■ **TASK TO CARRY OUT**:
The entries below are to be returned as written, with all pictures dropped.

■ **DATA SUPPLIED**:

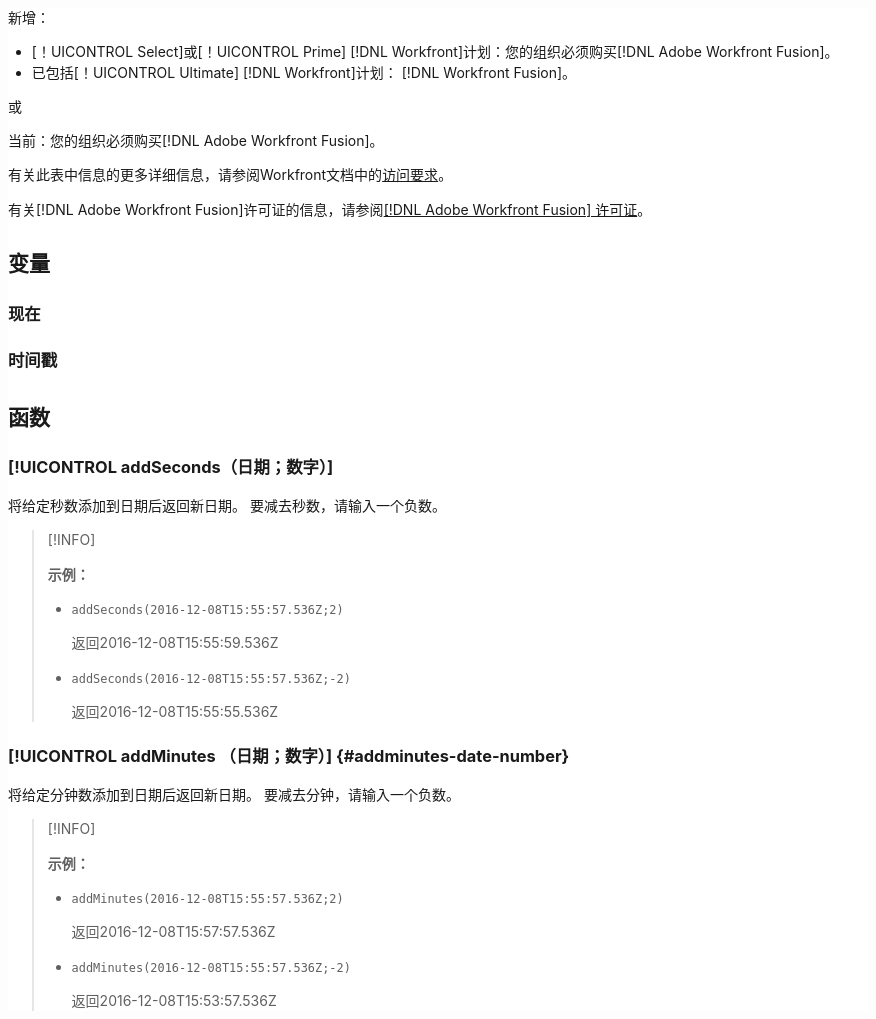    <p>新增：</p> <ul><li>[！UICONTROL Select]或[！UICONTROL Prime] [!DNL Workfront]计划：您的组织必须购买[!DNL Adobe Workfront Fusion]。</li><li>已包括[！UICONTROL Ultimate] [!DNL Workfront]计划： [!DNL Workfront Fusion]。</li></ul> 
   <p>或</p> 
   <p>当前：您的组织必须购买[!DNL Adobe Workfront Fusion]。</p> 
   </td>  
  </tr> 
 </tbody>  
</table>

有关此表中信息的更多详细信息，请参阅Workfront文档中的[访问要求](/help/quicksilver/administration-and-setup/add-users/access-levels-and-object-permissions/access-level-requirements-in-documentation.md)。

有关[!DNL Adobe Workfront Fusion]许可证的信息，请参阅[[!DNL Adobe Workfront Fusion] 许可证](../../workfront-fusion/get-started/license-automation-vs-integration.md)。

## 变量

### 现在

### 时间戳

## 函数

### [!UICONTROL addSeconds（日期；数字）]

将给定秒数添加到日期后返回新日期。 要减去秒数，请输入一个负数。

>[!INFO]
>
>**示例：**
>
>* `addSeconds(2016-12-08T15:55:57.536Z;2)`
>
>   返回2016-12-08T15:55:59.536Z
>
>* `addSeconds(2016-12-08T15:55:57.536Z;-2)`
>
>   返回2016-12-08T15:55:55.536Z

### [!UICONTROL addMinutes （日期；数字）] {#addminutes-date-number}

将给定分钟数添加到日期后返回新日期。 要减去分钟，请输入一个负数。

>[!INFO]
>
>**示例：**
>
>* `addMinutes(2016-12-08T15:55:57.536Z;2)`
>
>    返回2016-12-08T15:57:57.536Z
>
>* `addMinutes(2016-12-08T15:55:57.536Z;-2)`
>
>    返回2016-12-08T15:53:57.536Z

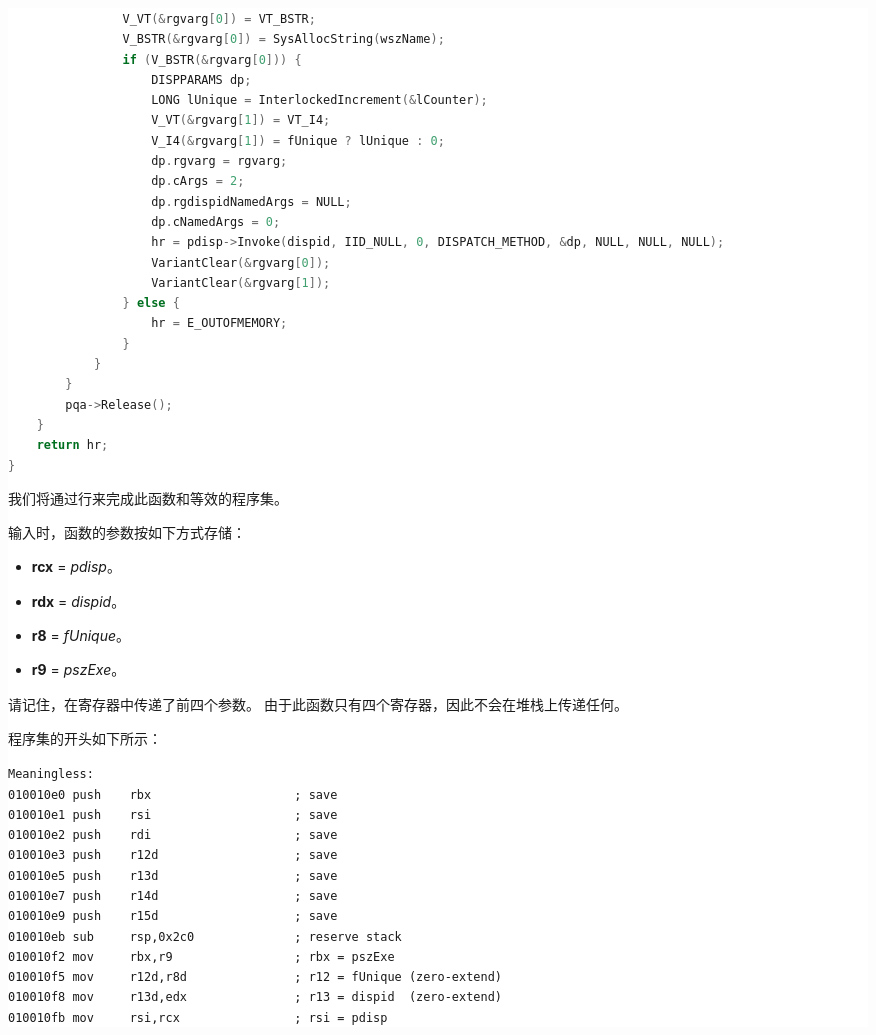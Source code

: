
 ```cpp
                V_VT(&rgvarg[0]) = VT_BSTR;
                V_BSTR(&rgvarg[0]) = SysAllocString(wszName);
                if (V_BSTR(&rgvarg[0])) {
                    DISPPARAMS dp;
                    LONG lUnique = InterlockedIncrement(&lCounter);
                    V_VT(&rgvarg[1]) = VT_I4;
                    V_I4(&rgvarg[1]) = fUnique ? lUnique : 0;
                    dp.rgvarg = rgvarg;
                    dp.cArgs = 2;
                    dp.rgdispidNamedArgs = NULL;
                    dp.cNamedArgs = 0;
                    hr = pdisp->Invoke(dispid, IID_NULL, 0, DISPATCH_METHOD, &dp, NULL, NULL, NULL);
                    VariantClear(&rgvarg[0]);
                    VariantClear(&rgvarg[1]);
                } else {
                    hr = E_OUTOFMEMORY;
                }
            }
        }
        pqa->Release();
    }
    return hr;
}
```

我们将通过行来完成此函数和等效的程序集。

输入时，函数的参数按如下方式存储：

-   **rcx**  = *pdisp*。

-   **rdx**  = *dispid*。

-   **r8**  = *fUnique*。

-   **r9**  = *pszExe*。

请记住，在寄存器中传递了前四个参数。 由于此函数只有四个寄存器，因此不会在堆栈上传递任何。

程序集的开头如下所示：

```dbgcmd
Meaningless:
010010e0 push    rbx                    ; save
010010e1 push    rsi                    ; save
010010e2 push    rdi                    ; save
010010e3 push    r12d                   ; save
010010e5 push    r13d                   ; save
010010e7 push    r14d                   ; save
010010e9 push    r15d                   ; save
010010eb sub     rsp,0x2c0              ; reserve stack
010010f2 mov     rbx,r9                 ; rbx = pszExe
010010f5 mov     r12d,r8d               ; r12 = fUnique (zero-extend)
010010f8 mov     r13d,edx               ; r13 = dispid  (zero-extend)
010010fb mov     rsi,rcx                ; rsi = pdisp
```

■ **WRITTEN RESPONSE**:
    <p>新增：</p> <ul><li>[！UICONTROL Select]或[！UICONTROL Prime] [!DNL Workfront]计划：您的组织必须购买[!DNL Adobe Workfront Fusion]。</li><li>已包括[！UICONTROL Ultimate] [!DNL Workfront]计划： [!DNL Workfront Fusion]。</li></ul> 
   <p>或</p> 
   <p>当前：您的组织必须购买[!DNL Adobe Workfront Fusion]。</p> 
   </td>  
  </tr> 
 </tbody>  
</table>

有关此表中信息的更多详细信息，请参阅Workfront文档中的[访问要求](/help/quicksilver/administration-and-setup/add-users/access-levels-and-object-permissions/access-level-requirements-in-documentation.md)。

有关[!DNL Adobe Workfront Fusion]许可证的信息，请参阅[[!DNL Adobe Workfront Fusion] 许可证](../../workfront-fusion/get-started/license-automation-vs-integration.md)。

## 变量

### 现在

### 时间戳

## 函数

### [!UICONTROL addSeconds（日期；数字）]

将给定秒数添加到日期后返回新日期。 要减去秒数，请输入一个负数。

>[!INFO]
>
>**示例：**
>
>* `addSeconds(2016-12-08T15:55:57.536Z;2)`
>
>   返回2016-12-08T15:55:59.536Z
>
>* `addSeconds(2016-12-08T15:55:57.536Z;-2)`
>
>   返回2016-12-08T15:55:55.536Z

### [!UICONTROL addMinutes （日期；数字）] {#addminutes-date-number}

将给定分钟数添加到日期后返回新日期。 要减去分钟，请输入一个负数。

>[!INFO]
>
>**示例：**
>
>* `addMinutes(2016-12-08T15:55:57.536Z;2)`
>
>    返回2016-12-08T15:57:57.536Z
>
>* `addMinutes(2016-12-08T15:55:57.536Z;-2)`
>
>    返回2016-12-08T15:53:57.536Z

Source code

:
 ```cpp
                V_VT(&rgvarg[0]) = VT_BSTR;
                V_BSTR(&rgvarg[0]) = SysAllocString(wszName);
                if (V_BSTR(&rgvarg[0])) {
                    DISPPARAMS dp;
                    LONG lUnique = InterlockedIncrement(&lCounter);
                    V_VT(&rgvarg[1]) = VT_I4;
                    V_I4(&rgvarg[1]) = fUnique ? lUnique : 0;
                    dp.rgvarg = rgvarg;
                    dp.cArgs = 2;
                    dp.rgdispidNamedArgs = NULL;
                    dp.cNamedArgs = 0;
                    hr = pdisp->Invoke(dispid, IID_NULL, 0, DISPATCH_METHOD, &dp, NULL, NULL, NULL);
                    VariantClear(&rgvarg[0]);
                    VariantClear(&rgvarg[1]);
                } else {
                    hr = E_OUTOFMEMORY;
                }
            }
        }
        pqa->Release();
    }
    return hr;
}
```

我们将通过行来完成此函数和等效的程序集。

输入时，函数的参数按如下方式存储：

-   **rcx**  = *pdisp*。

-   **rdx**  = *dispid*。

-   **r8**  = *fUnique*。

-   **r9**  = *pszExe*。

请记住，在寄存器中传递了前四个参数。 由于此函数只有四个寄存器，因此不会在堆栈上传递任何。

程序集的开头如下所示：

```dbgcmd
Meaningless:
010010e0 push    rbx                    ; save
010010e1 push    rsi                    ; save
010010e2 push    rdi                    ; save
010010e3 push    r12d                   ; save
010010e5 push    r13d                   ; save
010010e7 push    r14d                   ; save
010010e9 push    r15d                   ; save
010010eb sub     rsp,0x2c0              ; reserve stack
010010f2 mov     rbx,r9                 ; rbx = pszExe
010010f5 mov     r12d,r8d               ; r12 = fUnique (zero-extend)
010010f8 mov     r13d,edx               ; r13 = dispid  (zero-extend)
010010fb mov     rsi,rcx                ; rsi = pdisp
```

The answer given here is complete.